> [INFORMATION SUPPLIED]:
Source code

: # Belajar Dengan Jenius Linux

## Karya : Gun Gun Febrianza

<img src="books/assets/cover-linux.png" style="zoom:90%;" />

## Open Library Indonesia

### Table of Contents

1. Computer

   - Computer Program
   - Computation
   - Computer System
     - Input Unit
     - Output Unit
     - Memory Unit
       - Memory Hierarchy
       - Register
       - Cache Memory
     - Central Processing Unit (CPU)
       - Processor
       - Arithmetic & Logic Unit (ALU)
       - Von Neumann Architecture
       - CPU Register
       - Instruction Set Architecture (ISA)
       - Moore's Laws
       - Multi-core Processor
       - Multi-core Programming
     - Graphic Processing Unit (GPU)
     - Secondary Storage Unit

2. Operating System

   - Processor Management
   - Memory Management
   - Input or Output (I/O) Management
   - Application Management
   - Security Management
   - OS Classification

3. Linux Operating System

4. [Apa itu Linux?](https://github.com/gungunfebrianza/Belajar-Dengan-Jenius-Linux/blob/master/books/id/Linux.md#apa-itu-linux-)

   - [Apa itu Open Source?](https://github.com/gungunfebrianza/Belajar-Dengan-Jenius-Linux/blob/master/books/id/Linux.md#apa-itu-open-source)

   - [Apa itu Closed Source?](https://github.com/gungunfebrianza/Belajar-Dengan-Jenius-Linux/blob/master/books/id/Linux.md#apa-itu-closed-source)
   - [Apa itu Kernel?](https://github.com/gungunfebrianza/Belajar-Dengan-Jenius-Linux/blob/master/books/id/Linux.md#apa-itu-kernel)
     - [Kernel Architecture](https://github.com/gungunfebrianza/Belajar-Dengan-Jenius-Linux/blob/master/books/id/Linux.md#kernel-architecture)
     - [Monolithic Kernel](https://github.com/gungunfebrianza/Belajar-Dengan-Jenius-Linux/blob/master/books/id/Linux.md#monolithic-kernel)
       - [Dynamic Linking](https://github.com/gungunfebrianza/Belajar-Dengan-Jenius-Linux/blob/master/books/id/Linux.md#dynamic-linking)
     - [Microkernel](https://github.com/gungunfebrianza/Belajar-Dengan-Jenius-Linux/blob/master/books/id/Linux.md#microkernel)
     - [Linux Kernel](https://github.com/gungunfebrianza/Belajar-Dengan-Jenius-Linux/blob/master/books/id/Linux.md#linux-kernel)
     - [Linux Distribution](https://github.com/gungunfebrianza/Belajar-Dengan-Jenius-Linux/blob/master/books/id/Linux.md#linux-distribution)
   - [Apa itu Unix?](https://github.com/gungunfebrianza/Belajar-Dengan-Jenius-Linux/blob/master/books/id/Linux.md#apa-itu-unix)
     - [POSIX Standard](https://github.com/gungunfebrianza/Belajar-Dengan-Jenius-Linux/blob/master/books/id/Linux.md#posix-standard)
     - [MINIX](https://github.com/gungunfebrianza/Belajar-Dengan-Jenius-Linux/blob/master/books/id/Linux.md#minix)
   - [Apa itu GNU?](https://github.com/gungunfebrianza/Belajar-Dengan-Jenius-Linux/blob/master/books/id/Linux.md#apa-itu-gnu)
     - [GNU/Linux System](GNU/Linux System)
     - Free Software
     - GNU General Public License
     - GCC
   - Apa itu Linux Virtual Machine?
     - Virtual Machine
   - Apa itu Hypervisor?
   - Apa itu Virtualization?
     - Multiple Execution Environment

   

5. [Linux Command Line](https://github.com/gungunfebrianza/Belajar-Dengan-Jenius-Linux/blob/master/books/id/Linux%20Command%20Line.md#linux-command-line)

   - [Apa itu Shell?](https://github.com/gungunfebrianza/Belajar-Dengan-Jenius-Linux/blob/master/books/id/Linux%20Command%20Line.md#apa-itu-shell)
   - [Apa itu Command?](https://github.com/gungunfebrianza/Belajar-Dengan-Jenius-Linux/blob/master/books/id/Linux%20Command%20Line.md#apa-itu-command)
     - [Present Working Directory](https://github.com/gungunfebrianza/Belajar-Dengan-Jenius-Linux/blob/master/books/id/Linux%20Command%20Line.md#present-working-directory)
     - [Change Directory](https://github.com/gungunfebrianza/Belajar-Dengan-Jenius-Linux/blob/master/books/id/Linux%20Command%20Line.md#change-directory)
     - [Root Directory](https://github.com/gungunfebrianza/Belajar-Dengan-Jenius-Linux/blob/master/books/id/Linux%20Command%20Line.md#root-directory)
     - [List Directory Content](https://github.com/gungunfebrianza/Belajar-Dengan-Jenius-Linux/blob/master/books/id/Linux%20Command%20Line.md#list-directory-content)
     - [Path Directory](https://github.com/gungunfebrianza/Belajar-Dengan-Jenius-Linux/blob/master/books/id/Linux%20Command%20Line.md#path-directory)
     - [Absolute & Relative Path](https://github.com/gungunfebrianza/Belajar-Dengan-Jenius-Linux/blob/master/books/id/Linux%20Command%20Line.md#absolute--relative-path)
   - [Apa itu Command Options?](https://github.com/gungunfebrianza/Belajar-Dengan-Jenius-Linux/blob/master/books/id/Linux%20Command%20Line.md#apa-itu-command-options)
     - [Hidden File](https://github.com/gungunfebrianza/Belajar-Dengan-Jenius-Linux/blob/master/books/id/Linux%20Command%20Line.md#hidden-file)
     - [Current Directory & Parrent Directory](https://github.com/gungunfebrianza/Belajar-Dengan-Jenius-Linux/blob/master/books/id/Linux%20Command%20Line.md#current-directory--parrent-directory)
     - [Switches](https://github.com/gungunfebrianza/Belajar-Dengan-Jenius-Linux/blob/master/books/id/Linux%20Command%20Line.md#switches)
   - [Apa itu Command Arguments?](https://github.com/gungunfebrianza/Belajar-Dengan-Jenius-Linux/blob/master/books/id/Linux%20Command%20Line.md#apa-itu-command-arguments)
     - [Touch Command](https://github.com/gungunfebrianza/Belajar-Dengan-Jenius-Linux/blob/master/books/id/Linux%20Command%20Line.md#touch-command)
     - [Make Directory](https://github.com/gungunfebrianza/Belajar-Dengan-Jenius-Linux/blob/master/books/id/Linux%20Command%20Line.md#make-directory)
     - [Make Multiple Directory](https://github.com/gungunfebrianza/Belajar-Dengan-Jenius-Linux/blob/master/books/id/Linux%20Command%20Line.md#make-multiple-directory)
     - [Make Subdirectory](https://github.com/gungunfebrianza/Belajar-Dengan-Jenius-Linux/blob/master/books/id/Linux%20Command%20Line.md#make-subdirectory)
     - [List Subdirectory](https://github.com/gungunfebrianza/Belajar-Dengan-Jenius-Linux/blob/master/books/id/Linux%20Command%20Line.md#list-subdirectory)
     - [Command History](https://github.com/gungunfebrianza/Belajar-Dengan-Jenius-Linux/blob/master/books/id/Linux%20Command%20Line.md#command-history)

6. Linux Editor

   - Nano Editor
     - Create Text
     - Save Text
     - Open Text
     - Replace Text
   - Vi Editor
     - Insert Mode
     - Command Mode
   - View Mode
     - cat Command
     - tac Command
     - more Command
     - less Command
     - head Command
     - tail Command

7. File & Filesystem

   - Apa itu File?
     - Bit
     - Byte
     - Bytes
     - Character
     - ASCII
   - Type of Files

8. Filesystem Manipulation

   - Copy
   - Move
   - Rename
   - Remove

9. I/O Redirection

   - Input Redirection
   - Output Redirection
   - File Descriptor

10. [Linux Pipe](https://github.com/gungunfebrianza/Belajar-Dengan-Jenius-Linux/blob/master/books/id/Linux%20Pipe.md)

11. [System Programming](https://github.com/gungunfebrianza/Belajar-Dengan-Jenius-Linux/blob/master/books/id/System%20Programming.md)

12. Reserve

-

> [TRY IT]: Whenever the word "Unit" shows up in a line above, copy that line.

> [RESULT OF THIS TASK]:
     - Input Unit
     - Output Unit
     - Memory Unit
     - Central Processing Unit (CPU)
       - Arithmetic & Logic Unit (ALU)
     - Graphic Processing Unit (GPU)
     - Secondary Storage Unit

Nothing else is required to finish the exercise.